═══ DATA SUPPLIED ═══

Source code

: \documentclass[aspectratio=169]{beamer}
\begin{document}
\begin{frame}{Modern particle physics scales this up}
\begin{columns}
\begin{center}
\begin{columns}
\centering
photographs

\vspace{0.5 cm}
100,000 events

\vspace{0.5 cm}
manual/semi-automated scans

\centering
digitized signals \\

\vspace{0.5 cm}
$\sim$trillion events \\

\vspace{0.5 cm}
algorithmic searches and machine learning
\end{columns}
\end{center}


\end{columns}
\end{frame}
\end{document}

═══

TRY IT: Among the lines above, find those carrying the word "frame" and copy them out.

ANSWER SPACE:
\begin{frame}{Modern particle physics scales this up}
\end{frame}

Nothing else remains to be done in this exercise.